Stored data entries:

* * * * * * * * *

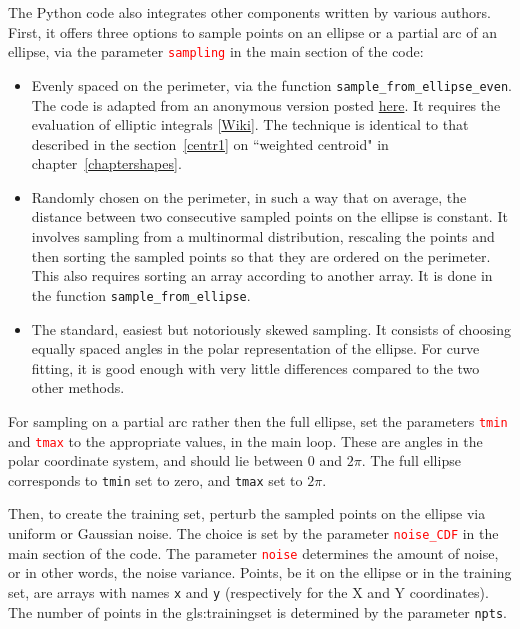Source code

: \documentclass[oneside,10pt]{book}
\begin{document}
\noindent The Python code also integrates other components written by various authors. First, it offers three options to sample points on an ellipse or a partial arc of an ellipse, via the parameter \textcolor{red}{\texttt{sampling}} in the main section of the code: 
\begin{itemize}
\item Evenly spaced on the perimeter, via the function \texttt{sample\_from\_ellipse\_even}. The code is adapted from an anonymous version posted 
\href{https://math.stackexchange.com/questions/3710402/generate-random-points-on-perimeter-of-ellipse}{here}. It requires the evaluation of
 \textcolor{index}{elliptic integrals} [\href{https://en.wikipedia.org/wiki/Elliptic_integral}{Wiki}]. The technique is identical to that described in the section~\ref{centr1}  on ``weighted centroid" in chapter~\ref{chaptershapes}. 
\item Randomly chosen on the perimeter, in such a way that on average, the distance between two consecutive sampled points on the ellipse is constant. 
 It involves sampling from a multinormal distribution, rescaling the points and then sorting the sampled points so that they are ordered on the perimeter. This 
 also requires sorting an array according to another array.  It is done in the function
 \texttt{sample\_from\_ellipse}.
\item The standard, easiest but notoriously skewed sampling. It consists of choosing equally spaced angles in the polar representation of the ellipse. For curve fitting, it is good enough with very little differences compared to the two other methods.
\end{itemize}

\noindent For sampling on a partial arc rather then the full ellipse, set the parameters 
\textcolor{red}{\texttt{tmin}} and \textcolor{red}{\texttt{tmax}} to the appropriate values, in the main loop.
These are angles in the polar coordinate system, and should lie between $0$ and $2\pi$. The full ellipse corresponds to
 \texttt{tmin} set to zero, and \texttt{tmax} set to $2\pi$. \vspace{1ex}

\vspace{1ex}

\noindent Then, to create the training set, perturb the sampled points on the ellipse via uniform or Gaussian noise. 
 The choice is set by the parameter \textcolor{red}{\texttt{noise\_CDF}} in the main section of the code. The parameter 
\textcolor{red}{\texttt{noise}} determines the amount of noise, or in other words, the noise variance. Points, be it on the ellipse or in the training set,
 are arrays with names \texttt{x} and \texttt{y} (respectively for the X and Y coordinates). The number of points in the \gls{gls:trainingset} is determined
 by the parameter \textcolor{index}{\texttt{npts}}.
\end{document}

* * * * * * * * *

What the task requires: Find the number of lines in the entries above that hold the string "tmin", and write only that number.

Written reply: 2